━━━━━ EXCERPTED DATA

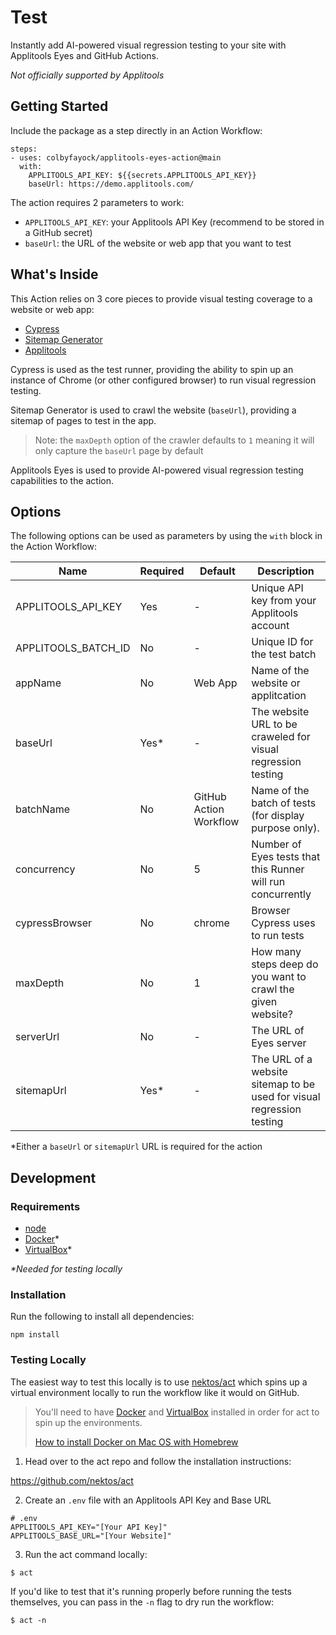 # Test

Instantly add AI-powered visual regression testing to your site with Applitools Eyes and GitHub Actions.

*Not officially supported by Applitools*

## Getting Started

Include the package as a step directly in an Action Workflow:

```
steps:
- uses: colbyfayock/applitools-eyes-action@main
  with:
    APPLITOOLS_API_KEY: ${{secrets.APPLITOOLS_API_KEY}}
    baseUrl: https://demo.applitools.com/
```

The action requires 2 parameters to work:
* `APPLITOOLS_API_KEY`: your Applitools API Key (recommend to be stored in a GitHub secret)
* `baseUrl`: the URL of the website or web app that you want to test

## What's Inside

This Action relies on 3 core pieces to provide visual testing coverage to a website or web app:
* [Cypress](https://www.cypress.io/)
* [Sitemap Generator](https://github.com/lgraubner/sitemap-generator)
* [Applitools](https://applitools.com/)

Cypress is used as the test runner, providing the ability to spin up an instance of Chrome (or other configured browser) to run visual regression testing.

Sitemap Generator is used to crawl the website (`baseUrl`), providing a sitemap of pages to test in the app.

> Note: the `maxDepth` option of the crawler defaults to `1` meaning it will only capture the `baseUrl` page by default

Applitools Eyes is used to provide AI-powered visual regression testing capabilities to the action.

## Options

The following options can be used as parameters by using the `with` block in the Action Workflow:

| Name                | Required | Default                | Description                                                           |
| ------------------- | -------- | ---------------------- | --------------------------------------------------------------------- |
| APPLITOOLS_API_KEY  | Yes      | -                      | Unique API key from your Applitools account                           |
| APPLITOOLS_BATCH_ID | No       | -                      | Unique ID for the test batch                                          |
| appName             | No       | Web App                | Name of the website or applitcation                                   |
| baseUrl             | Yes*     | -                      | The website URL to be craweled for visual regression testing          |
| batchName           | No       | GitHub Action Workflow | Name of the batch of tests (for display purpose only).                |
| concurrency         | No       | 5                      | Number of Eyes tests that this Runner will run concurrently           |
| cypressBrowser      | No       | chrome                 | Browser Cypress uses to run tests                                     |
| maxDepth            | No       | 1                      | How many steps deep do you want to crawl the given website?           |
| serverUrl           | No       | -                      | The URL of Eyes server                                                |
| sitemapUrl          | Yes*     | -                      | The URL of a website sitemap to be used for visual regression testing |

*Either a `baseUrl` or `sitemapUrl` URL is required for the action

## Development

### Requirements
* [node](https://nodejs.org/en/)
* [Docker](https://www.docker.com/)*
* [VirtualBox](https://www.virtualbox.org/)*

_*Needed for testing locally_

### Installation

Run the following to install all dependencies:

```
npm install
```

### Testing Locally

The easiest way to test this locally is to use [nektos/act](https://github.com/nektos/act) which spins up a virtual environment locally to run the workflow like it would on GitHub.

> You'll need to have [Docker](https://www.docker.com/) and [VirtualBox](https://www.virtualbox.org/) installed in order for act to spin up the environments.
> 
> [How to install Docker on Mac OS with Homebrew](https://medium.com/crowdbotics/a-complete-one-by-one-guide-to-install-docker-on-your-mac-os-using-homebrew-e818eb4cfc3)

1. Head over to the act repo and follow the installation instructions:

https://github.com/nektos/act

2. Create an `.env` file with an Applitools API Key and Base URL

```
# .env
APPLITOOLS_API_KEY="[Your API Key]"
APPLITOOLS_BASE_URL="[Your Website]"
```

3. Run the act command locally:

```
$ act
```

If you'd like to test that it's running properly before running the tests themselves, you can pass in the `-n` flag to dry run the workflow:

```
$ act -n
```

━━━━━━━━━━
━━━━━ EXCERPTED DATA

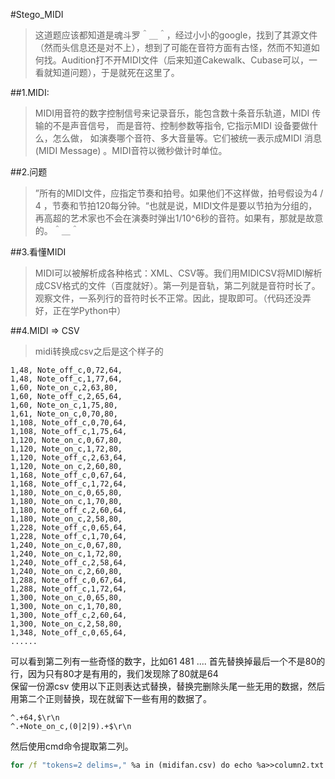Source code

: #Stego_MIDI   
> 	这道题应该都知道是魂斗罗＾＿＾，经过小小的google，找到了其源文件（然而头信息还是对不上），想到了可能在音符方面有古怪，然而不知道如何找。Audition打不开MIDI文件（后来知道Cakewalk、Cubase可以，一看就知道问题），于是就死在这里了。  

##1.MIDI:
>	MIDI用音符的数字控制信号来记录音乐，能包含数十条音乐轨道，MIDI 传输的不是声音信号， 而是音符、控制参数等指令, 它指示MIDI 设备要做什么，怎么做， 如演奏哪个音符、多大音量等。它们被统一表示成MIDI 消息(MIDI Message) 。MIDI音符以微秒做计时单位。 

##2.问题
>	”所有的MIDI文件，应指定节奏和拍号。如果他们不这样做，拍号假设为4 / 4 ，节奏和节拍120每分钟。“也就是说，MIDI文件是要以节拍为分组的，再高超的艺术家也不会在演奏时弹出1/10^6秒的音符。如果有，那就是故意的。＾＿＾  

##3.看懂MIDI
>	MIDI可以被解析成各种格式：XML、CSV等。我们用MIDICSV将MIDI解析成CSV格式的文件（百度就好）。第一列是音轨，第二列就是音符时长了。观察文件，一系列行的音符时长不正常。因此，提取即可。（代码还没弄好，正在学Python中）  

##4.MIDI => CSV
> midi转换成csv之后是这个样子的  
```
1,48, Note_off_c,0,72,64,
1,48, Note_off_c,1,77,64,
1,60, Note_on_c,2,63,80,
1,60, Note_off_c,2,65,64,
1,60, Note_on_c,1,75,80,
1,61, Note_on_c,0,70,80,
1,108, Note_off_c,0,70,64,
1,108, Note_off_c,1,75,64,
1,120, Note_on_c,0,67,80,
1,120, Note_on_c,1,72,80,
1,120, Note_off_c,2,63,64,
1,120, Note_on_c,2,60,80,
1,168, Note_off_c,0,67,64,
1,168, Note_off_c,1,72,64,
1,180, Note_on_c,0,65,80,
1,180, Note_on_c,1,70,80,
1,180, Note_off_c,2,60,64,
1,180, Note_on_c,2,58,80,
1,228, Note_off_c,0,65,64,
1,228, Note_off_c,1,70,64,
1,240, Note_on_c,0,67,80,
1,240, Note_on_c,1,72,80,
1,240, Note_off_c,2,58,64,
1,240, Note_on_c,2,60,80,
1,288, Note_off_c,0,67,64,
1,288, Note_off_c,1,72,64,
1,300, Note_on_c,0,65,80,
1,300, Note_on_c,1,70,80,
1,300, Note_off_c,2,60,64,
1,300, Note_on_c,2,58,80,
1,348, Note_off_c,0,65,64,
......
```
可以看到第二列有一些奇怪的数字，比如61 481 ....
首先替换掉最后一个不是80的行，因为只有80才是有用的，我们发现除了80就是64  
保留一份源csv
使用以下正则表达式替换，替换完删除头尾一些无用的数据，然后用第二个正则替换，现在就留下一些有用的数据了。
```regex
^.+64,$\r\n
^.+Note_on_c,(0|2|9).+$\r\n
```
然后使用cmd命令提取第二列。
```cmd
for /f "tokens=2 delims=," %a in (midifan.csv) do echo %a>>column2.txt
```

━━━━━━━━━━

THE PROBLEM
Which lines above contain "that"? Show each of them.

SOLUTION TO THIS TASK
* `baseUrl`: the URL of the website or web app that you want to test
| concurrency         | No       | 5                      | Number of Eyes tests that this Runner will run concurrently           |
If you'd like to test that it's running properly before running the tests themselves, you can pass in the `-n` flag to dry run the workflow:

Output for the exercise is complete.